Ich habe einige Zeit gebraucht, um in die Geschichte hineinzufinden. Da sich die Geschichte um drei Familien dreht, gab es jede Menge Namen zu verinnerlichen, die ich am Anfang immer wieder durcheinander gehauen habe, was es schwer machte, einen Lesefluss zu entwickeln. Dann jedoch – etwa nach dem ersten Drittel der Geschichte – war ich drin in der Story, die Charaktere mir vertraut und die Spannung nahm zu. Alexa Hennig von Langes Schreibstil ist sehr speziell und hat mir gut gefallen: kurze, intensive Sätze, sprachlich ausgefeilt, aber nicht gestelzt, brachiale Ehrlichkeit und ein teilweise fast aggressiver Unterton.

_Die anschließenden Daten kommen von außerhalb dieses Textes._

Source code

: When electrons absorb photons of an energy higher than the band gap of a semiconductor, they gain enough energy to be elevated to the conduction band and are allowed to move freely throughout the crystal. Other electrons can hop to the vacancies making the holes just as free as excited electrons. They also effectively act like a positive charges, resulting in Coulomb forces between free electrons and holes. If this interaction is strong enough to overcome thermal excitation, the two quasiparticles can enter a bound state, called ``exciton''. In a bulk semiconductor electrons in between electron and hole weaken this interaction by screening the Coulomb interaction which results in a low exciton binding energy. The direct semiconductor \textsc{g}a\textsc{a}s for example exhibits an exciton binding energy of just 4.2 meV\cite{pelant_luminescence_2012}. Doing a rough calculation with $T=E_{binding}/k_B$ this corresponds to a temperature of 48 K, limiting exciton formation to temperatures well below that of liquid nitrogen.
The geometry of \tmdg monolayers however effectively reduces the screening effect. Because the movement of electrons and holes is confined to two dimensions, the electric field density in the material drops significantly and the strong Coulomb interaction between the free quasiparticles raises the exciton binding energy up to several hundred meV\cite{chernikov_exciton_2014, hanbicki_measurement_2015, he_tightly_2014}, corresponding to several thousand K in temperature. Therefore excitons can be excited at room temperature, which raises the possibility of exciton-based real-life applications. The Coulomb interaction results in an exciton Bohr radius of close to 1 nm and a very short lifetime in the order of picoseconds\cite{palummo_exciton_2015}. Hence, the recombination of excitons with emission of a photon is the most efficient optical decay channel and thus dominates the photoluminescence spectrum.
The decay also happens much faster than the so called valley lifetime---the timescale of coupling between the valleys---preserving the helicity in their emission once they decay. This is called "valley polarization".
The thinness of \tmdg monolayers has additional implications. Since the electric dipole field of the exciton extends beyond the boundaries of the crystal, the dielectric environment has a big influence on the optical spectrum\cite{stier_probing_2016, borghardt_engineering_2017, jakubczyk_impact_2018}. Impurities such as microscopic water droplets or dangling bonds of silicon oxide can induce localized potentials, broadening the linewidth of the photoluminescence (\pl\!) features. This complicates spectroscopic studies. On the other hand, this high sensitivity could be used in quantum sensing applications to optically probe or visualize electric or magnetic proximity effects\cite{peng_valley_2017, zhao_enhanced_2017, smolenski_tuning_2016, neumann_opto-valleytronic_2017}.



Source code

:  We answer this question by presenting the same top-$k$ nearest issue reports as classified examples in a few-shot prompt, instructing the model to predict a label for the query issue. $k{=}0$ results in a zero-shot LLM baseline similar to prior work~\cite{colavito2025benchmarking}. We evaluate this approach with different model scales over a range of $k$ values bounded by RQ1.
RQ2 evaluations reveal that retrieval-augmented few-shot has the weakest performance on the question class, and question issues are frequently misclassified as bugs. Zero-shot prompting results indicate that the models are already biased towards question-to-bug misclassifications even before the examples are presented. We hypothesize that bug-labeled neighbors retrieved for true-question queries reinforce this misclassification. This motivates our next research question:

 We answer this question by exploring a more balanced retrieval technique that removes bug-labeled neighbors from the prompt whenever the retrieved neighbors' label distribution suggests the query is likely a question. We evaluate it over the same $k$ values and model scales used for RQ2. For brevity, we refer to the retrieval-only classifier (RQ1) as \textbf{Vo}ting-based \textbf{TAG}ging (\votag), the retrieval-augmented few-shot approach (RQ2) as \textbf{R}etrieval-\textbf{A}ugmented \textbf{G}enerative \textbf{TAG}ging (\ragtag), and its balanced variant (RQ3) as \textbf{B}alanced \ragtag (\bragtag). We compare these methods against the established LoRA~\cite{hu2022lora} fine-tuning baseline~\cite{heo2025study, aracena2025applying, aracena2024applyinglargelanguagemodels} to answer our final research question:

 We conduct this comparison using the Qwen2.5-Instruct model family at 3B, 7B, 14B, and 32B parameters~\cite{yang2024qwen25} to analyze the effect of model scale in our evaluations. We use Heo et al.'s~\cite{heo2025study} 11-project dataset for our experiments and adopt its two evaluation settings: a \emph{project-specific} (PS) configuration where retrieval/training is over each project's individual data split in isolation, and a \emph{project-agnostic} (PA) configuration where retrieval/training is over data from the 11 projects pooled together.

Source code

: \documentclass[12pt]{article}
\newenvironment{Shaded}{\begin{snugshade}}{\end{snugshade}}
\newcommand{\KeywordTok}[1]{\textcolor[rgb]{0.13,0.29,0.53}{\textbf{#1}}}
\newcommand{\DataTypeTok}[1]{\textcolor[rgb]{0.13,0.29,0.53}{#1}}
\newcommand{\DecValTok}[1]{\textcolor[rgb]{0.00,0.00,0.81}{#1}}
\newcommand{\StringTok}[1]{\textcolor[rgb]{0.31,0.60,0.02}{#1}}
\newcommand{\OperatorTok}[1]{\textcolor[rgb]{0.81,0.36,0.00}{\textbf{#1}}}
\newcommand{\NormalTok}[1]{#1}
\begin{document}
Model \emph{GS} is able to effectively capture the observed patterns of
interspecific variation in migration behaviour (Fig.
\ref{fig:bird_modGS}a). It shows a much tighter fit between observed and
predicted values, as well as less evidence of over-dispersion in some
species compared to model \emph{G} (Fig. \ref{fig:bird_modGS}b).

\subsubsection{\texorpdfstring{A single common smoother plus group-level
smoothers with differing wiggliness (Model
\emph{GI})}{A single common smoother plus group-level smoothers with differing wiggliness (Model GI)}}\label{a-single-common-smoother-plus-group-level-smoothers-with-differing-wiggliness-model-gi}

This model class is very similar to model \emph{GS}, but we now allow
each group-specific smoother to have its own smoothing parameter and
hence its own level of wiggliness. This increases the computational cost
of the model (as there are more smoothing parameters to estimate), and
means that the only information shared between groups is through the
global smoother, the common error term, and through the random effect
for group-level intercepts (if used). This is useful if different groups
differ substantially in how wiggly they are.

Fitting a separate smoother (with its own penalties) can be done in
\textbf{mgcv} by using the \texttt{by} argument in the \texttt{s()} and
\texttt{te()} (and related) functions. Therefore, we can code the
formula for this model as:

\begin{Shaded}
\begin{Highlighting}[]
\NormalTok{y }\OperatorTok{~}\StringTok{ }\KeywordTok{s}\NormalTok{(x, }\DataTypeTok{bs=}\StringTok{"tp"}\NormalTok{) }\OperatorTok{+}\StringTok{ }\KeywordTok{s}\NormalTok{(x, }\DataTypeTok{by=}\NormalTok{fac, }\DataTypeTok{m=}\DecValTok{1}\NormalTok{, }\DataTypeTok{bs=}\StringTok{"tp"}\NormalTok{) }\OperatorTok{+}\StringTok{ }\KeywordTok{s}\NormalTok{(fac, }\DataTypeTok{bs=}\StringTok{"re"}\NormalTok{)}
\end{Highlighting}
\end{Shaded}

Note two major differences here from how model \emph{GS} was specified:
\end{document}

Der Klappentext kündigt eine Geschichte über Familien in den 80er Jahren an – die bekommt man auch, allerdings war mir bis zuletzt schleierhaft, warum die Buchbeschreibung die zeitliche Ebene so fokussiert. Das Porträt der drei Mittelschicht-Familien ist nämlich meiner Meinung nach bis auf wenige Bezüge zu den 80er Jahren absolut zeitlos und ohne Weiteres auch in die heutige Zeit übertragbar. Die Geschichte handelt von – oberflächlich betrachtet – freundschaftlich und nachbarschaftlich verbundenen Bilderbuchfamilien: berufstätige, erfolgreiche Väter, Hausfrauen-Mütter, zwei Kinder pro Familie, die von ihren ehrgeizigen Eltern bestmöglichst gefördert werden, wohnhaft in einem nicht namentlich erwähnten deutschen Vorort. Alexa Hennig von Lange wagt nun den Blick hinter die Kulissen und lässt den Leser durch geschickte Perspektivwechsel zwischen Erwachsenen und Kindern in das Innerste ihrer Protagonisten blicken. Zu Beginn sind alle festgefahren in ihrer schönen Vorstadtwelt. Niemand soll hinter die Fassade blicken können – vor den Nachbarn den Schein zu wahren hat oberste Priorität in der Welt der Erwachsenen. Aber dann kommt allmählich und unaufhaltsam eine Lawine ins Rollen. Was im Einzelnen in den Familien im Argen liegt, will ich an dieser Stelle nicht weiter ausführen, aber die Probleme sind vielfältig und trotz teilweise überspitzter Darstellung allesamt keine Seltenheit, was dem Identifikationspotential mit den Figuren zuträglich ist. Eine Sache hat mich allerdings während des Lesens sehr gestört: Eine der Figuren, ein achtjähriges Mädchen, hat die Autorin – warum auch immer – wie eine (sehr intelligente) Erwachsene denken und reden lassen. Da ging für mich ein Stück Glaubwürdigkeit verloren.
Davon abgesehen habe ich “Kampfsterne” aber vor allem aufgrund der sich zuspitzenden Story, des bitterbösen Untertons der Autorin und der Übertragbarkeit der Geschichte auf die Gegenwart durchaus gern gelesen.
Mein Fazit:
“Kampfsterne” ist trotz kleiner Schwächen eine eindrucksvolle und beklemmende Analyse eines Vorstadt-Kosmos, die durch interessante Charaktere und einen bitterbösen Unterton eine kurzweilige Lektüre ist. Dies war mein erstes Buch von Alexa Hennig von Lange, aber es wird garantiert nicht mein letztes sein.